*THE TASK*. Stop after the line with "1. [Causa e". Up to that point, output every line of the listing below exactly from the first one onward, skipping pictures.
*** DATA TO PROCESS ***
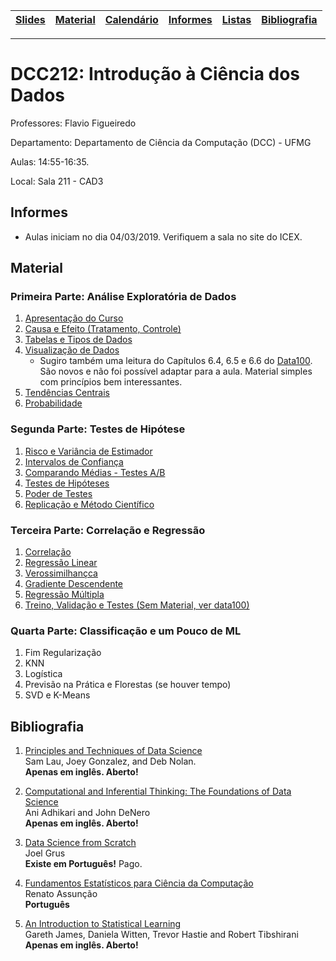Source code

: | [Slides] | [Material] | [Calendário] | [Informes] | [Listas] | [Bibliografia] |
|----------|------------|--------------|------------|----------|----------------|
- - -

# DCC212: Introdução à Ciência dos Dados

Professores: Flavio Figueiredo

Departamento: Departamento de Ciência da Computação (DCC) - UFMG

Aulas: 14:55-16:35.

Local: Sala 211 - CAD3

## Informes

* Aulas iniciam no dia 04/03/2019. Verifiquem a sala no site do ICEX.

## Material

### Primeira Parte: Análise Exploratória de Dados

1. [Apresentação do Curso](https://github.com/icd-ufmg/material/blob/master/aulas/01-Apresentacao/Aula01-Apresentacao.ipynb)
1. [Causa e Efeito (Tratamento, Controle)](https://github.com/icd-ufmg/material/blob/master/aulas/02-Causa-e-Efeito/README.md)
1. [Tabelas e Tipos de Dados](https://github.com/icd-ufmg/material/blob/master/aulas/03-Tabelas-e-Tipos-de-Dados/Aula03-Tabelas.ipynb)
1. [Visualização de Dados](https://github.com/icd-ufmg/material/blob/master/aulas/04-EDA-e-Vis/Aula04-EDA-Vis.ipynb)
   * Sugiro também uma leitura do Capítulos 6.4, 6.5 e 6.6 do [Data100](https://www.textbook.ds100.org/). São novos e não foi possível adaptar para a aula. Material simples com princípios bem interessantes.
1. [Tendências Centrais](https://github.com/icd-ufmg/material/blob/master/aulas/05-Tendencias-Centrais/Aula05-Tendencias-Centrais.ipynb)
1. [Probabilidade](https://github.com/icd-ufmg/material/blob/master/aulas/06-Probabilidade/Aula06%20-%20Probabilidade.ipynb)

### Segunda Parte: Testes de Hipótese

1. [Risco e Variância de Estimador](https://github.com/icd-ufmg/material/blob/master/aulas/07-Risco/Aula07%20-%20Risco.ipynb)
1. [Intervalos de Confiança](https://github.com/icd-ufmg/material/blob/master/aulas/09-ICs/09%20-%20Bootstrap.ipynb)
1. [Comparando Médias - Testes A/B](https://github.com/icd-ufmg/material/blob/master/aulas/10-AB/10%20-%20AB.ipynb)
1. [Testes de Hipóteses](https://github.com/icd-ufmg/material/blob/master/aulas/11-Hipoteses/11%20-%20Hipoteses.ipynb)
1. [Poder de Testes](https://github.com/icd-ufmg/material/blob/master/aulas/12-Poder/12%20-%20Poder.ipynb)
1. [Replicação e Método Científico](https://github.com/icd-ufmg/material/blob/master/aulas/13-CausalidadeRCT/13%20-%20Causalidade.ipynb)

### Terceira Parte: Correlação e Regressão 

1. [Correlação](https://github.com/icd-ufmg/material/blob/master/aulas/15-Correlacao/15%20-%20Correlacao.ipynb)
1. [Regressão Linear](https://github.com/icd-ufmg/material/blob/master/aulas/16-RegressaoLinear/16%20-%20Regressao%20Linear.ipynb)
1. [Verossimilhançca](https://github.com/icd-ufmg/material/blob/master/aulas/17-Verossimilhanca/17%20-%20Verossimilhanca.ipynb)
1. [Gradiente Descendente](https://github.com/icd-ufmg/material/blob/master/aulas/18-GradienteDescendente/18%20-%20Gradiente.ipynb)
1. [Regressão Múltipla](https://github.com/icd-ufmg/material/blob/master/aulas/19-Multipla/19%20-%20Multipla.ipynb)
1. [Treino, Validação e Testes (Sem Material, ver data100)](https://www.textbook.ds100.org/ch/15/bias_intro.html)

### Quarta Parte: Classificação e um Pouco de ML

1. Fim Regularização
1. KNN
1. Logística
1. Previsão na Prática e Florestas (se houver tempo)
1. SVD e K-Means

## Bibliografia


  1. [Principles and Techniques of Data Science](https://www.textbook.ds100.org/) <br>
      Sam Lau, Joey Gonzalez, and Deb Nolan. <br>
     **Apenas em inglês. Aberto!**
     
  1. [Computational and Inferential Thinking: The Foundations of Data Science](http://www.inferentialthinking.com/) <br>
     Ani Adhikari and John DeNero <br>
     **Apenas em inglês. Aberto!**
     
  1. [Data Science from Scratch](http://shop.oreilly.com/product/0636920033400.do) <br>
     Joel Grus  <br>
     **Existe em Português!** Pago.
     
  1. [Fundamentos Estatísticos para Ciência da Computação](http://homepages.dcc.ufmg.br/~assuncao/EstatCC/FECD.pdf) <br>
     Renato Assunção <br>
     **Português**
          
  1. [An Introduction to Statistical Learning](www-bcf.usc.edu/~gareth/ISL/) <br>
      Gareth James, Daniela Witten, Trevor Hastie and Robert Tibshirani <br>
     **Apenas em inglês. Aberto!**

[Slides]: https://drive.google.com/drive/folders/1ZIwHz7U8vKAgjvHwkL_R1hZlE_4dsmah?usp=sharing
[Calendário]: https://drive.google.com/open?id=11j-wgQ-MLn8Hj1fkYuFfkm3uinUxt1lq
[Informes]: #informes
[TPs]: #tps
[Bibliografia]: #bibliografia
[Material]: #material
[Exemplos]: ./aulas/
[Listas]: https://drive.google.com/open?id=11j-wgQ-MLn8Hj1fkYuFfkm3uinUxt1lq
***
*OUTPUT BELOW*.
Source code

: | [Slides] | [Material] | [Calendário] | [Informes] | [Listas] | [Bibliografia] |
|----------|------------|--------------|------------|----------|----------------|
- - -

# DCC212: Introdução à Ciência dos Dados

Professores: Flavio Figueiredo

Departamento: Departamento de Ciência da Computação (DCC) - UFMG

Aulas: 14:55-16:35.

Local: Sala 211 - CAD3

## Informes

* Aulas iniciam no dia 04/03/2019. Verifiquem a sala no site do ICEX.

## Material

### Primeira Parte: Análise Exploratória de Dados

1. [Apresentação do Curso](https://github.com/icd-ufmg/material/blob/master/aulas/01-Apresentacao/Aula01-Apresentacao.ipynb)
1. [Causa e Efeito (Tratamento, Controle)](https://github.com/icd-ufmg/material/blob/master/aulas/02-Causa-e-Efeito/README.md)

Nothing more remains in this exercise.